▸ **DATA IN THIS EXERCISE**
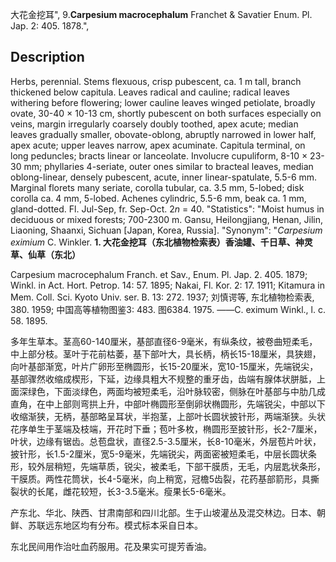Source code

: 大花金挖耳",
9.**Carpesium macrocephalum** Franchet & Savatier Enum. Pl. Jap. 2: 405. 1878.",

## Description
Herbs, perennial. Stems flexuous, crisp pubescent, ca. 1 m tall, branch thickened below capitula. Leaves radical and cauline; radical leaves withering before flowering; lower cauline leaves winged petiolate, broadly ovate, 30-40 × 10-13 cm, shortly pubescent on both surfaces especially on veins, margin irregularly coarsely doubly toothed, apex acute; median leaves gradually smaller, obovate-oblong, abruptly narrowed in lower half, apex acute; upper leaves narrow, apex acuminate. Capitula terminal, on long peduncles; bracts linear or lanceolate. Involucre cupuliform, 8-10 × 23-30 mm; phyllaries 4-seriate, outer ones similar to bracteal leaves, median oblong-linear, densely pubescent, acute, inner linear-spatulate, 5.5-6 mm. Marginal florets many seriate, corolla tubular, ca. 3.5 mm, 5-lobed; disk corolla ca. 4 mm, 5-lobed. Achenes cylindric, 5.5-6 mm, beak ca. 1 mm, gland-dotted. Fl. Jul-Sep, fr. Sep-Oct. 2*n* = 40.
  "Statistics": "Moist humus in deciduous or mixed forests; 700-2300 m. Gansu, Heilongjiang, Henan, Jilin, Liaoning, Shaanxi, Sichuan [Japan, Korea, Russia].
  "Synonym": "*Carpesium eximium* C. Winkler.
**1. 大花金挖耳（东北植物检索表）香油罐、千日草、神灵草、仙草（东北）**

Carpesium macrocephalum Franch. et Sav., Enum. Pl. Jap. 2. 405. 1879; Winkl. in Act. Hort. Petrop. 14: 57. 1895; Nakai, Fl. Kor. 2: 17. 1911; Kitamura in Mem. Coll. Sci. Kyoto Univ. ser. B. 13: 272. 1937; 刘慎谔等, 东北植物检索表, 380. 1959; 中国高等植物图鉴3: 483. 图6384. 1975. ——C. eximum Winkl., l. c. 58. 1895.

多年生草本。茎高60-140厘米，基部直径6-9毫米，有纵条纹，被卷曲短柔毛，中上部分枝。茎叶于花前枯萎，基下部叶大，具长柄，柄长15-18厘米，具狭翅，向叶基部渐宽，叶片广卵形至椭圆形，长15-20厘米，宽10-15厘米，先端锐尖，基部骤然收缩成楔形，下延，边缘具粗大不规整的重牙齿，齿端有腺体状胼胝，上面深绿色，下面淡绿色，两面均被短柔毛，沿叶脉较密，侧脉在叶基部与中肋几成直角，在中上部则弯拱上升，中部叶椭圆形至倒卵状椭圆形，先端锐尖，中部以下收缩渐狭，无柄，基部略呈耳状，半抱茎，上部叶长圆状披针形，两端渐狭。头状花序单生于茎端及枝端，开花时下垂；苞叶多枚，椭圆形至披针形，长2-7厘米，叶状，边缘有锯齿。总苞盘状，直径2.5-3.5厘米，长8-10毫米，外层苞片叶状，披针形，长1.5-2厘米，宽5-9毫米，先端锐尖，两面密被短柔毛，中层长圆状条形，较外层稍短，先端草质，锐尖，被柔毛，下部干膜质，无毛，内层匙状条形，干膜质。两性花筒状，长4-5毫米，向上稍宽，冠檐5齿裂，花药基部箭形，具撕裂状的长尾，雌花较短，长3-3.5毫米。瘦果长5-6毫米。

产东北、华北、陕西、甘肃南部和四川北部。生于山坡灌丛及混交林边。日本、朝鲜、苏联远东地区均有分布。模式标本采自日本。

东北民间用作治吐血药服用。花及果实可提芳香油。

...

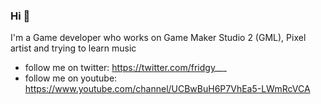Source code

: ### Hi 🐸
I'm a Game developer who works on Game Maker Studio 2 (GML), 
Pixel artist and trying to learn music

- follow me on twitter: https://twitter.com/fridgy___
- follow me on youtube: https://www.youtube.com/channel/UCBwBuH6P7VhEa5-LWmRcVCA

...

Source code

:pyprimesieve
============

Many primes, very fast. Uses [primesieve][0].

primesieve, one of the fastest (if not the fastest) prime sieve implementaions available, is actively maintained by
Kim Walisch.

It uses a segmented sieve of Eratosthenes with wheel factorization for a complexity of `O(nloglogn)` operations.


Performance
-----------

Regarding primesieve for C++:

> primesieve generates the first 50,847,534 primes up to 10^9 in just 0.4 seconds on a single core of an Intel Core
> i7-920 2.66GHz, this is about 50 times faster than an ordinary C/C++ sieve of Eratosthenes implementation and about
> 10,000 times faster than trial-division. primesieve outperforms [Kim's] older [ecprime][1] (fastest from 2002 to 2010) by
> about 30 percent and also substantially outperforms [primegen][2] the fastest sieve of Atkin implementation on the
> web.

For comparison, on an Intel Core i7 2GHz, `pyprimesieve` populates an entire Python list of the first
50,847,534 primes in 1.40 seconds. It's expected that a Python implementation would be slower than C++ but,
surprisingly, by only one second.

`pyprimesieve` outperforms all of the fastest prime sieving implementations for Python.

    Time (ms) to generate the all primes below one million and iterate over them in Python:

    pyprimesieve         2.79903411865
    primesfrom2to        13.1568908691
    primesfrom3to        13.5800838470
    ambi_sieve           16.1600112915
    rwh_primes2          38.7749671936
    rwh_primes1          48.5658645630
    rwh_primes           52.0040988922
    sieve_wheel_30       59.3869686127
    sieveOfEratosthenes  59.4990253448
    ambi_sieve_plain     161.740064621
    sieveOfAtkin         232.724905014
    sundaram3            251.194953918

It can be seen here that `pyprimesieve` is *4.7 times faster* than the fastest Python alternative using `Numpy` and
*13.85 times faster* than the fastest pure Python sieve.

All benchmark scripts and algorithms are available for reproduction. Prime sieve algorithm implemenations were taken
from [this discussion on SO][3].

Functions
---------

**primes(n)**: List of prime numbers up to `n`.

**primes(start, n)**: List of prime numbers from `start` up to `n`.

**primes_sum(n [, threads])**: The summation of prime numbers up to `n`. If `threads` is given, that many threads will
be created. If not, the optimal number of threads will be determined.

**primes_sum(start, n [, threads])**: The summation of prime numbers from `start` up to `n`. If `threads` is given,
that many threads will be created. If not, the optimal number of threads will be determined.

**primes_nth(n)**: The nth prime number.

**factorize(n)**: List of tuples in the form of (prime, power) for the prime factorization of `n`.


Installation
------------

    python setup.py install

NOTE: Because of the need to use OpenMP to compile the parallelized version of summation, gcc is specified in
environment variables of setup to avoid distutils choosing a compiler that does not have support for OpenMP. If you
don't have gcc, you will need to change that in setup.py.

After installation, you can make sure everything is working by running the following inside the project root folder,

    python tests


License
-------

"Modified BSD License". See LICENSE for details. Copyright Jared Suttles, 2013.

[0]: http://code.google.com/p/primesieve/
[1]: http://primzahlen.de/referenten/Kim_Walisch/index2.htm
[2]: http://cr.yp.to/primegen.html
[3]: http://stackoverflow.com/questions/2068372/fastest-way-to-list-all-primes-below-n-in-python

▸ **PROMPT**
Your task for the entries above: copy exactly the span starting with the line with "pure Python sieve." and going on through the line with "[2]: http://cr.yp.to/primegen.html", both lines included, and nothing else.

▸ **ANSWER AREA**
*13.85 times faster* than the fastest pure Python sieve.

All benchmark scripts and algorithms are available for reproduction. Prime sieve algorithm implemenations were taken
from [this discussion on SO][3].

Functions
---------

**primes(n)**: List of prime numbers up to `n`.

**primes(start, n)**: List of prime numbers from `start` up to `n`.

**primes_sum(n [, threads])**: The summation of prime numbers up to `n`. If `threads` is given, that many threads will
be created. If not, the optimal number of threads will be determined.

**primes_sum(start, n [, threads])**: The summation of prime numbers from `start` up to `n`. If `threads` is given,
that many threads will be created. If not, the optimal number of threads will be determined.

**primes_nth(n)**: The nth prime number.

**factorize(n)**: List of tuples in the form of (prime, power) for the prime factorization of `n`.


Installation
------------

    python setup.py install

NOTE: Because of the need to use OpenMP to compile the parallelized version of summation, gcc is specified in
environment variables of setup to avoid distutils choosing a compiler that does not have support for OpenMP. If you
don't have gcc, you will need to change that in setup.py.

After installation, you can make sure everything is working by running the following inside the project root folder,

    python tests


License
-------

"Modified BSD License". See LICENSE for details. Copyright Jared Suttles, 2013.

[0]: http://code.google.com/p/primesieve/
[1]: http://primzahlen.de/referenten/Kim_Walisch/index2.htm
[2]: http://cr.yp.to/primegen.html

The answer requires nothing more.